From the listing below, work out how many lines contain "creator". Reply with that number only.
==== Material for the task
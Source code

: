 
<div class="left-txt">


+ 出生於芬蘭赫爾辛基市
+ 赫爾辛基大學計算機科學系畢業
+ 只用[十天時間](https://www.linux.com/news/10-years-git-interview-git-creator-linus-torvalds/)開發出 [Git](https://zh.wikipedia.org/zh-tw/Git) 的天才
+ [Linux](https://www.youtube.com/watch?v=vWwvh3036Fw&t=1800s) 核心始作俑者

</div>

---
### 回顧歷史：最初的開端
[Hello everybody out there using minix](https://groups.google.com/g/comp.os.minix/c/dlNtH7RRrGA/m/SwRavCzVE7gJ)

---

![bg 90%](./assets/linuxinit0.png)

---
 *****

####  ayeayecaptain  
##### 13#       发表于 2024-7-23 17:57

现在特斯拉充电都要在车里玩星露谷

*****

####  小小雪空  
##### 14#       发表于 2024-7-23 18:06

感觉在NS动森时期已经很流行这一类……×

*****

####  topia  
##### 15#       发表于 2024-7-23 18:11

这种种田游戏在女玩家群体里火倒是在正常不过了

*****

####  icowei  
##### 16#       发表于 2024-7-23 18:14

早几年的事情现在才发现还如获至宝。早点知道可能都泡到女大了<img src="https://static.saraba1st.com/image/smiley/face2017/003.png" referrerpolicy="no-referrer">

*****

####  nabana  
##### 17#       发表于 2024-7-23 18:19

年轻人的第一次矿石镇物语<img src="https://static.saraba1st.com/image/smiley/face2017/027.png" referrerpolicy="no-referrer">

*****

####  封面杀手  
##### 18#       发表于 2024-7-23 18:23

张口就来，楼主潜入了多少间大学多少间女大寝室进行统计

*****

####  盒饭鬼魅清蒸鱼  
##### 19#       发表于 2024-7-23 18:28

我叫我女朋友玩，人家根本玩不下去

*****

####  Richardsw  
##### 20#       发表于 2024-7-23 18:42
========
==== Material for the task
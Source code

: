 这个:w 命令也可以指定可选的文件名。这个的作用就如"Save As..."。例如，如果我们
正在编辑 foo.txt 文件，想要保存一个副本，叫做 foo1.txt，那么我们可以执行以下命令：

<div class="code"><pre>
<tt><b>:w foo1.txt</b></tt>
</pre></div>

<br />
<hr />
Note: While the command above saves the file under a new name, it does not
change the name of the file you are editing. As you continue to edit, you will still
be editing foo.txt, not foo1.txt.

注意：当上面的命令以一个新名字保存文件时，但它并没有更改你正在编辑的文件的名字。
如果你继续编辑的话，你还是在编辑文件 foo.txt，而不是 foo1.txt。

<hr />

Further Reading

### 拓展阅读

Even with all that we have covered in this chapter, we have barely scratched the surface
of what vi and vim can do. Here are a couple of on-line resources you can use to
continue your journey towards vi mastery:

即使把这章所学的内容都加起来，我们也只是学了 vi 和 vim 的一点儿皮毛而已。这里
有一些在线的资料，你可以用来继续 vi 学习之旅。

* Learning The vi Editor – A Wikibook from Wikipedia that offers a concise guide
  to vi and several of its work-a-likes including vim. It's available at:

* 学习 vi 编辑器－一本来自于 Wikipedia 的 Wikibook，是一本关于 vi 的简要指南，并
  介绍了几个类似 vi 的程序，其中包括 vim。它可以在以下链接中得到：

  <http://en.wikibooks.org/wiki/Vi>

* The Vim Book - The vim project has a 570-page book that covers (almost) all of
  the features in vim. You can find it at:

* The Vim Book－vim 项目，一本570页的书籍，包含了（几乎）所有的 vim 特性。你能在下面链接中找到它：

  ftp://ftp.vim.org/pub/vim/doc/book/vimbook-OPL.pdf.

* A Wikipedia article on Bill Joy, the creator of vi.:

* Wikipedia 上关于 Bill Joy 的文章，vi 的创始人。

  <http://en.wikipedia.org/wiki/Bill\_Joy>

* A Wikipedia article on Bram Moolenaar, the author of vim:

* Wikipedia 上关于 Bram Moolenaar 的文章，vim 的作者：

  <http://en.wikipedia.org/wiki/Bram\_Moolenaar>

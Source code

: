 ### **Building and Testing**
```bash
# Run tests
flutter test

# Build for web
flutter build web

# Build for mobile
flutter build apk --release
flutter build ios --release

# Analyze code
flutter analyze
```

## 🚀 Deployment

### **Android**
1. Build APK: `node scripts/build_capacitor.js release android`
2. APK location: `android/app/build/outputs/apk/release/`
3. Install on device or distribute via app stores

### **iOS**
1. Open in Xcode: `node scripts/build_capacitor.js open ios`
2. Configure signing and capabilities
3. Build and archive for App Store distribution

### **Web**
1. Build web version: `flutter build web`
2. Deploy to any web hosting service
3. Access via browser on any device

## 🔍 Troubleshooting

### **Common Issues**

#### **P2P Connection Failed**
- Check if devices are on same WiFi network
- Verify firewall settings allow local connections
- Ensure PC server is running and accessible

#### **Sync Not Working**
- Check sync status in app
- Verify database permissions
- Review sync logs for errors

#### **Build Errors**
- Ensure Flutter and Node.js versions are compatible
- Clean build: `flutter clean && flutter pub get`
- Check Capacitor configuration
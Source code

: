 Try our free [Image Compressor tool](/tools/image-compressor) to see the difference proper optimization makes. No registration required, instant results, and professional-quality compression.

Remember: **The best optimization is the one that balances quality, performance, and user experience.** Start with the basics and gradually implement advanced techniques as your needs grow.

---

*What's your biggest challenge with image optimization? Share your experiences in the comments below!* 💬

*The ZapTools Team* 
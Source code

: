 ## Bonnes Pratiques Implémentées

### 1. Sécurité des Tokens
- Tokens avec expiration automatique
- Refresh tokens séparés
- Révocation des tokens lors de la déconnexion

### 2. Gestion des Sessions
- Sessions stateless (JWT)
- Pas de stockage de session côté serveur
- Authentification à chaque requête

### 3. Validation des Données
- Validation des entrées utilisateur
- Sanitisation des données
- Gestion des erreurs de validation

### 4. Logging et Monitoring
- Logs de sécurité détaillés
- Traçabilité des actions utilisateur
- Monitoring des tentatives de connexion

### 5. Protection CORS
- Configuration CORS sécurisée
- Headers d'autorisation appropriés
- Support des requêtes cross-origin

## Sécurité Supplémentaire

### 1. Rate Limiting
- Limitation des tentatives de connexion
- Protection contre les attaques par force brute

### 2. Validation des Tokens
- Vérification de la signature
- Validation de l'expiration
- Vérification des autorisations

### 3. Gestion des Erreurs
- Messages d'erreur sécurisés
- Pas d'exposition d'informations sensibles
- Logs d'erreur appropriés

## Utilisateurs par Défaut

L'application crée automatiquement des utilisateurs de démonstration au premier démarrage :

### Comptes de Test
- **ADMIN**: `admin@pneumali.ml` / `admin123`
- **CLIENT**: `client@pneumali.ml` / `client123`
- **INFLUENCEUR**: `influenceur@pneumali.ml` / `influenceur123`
========
_Task result_
2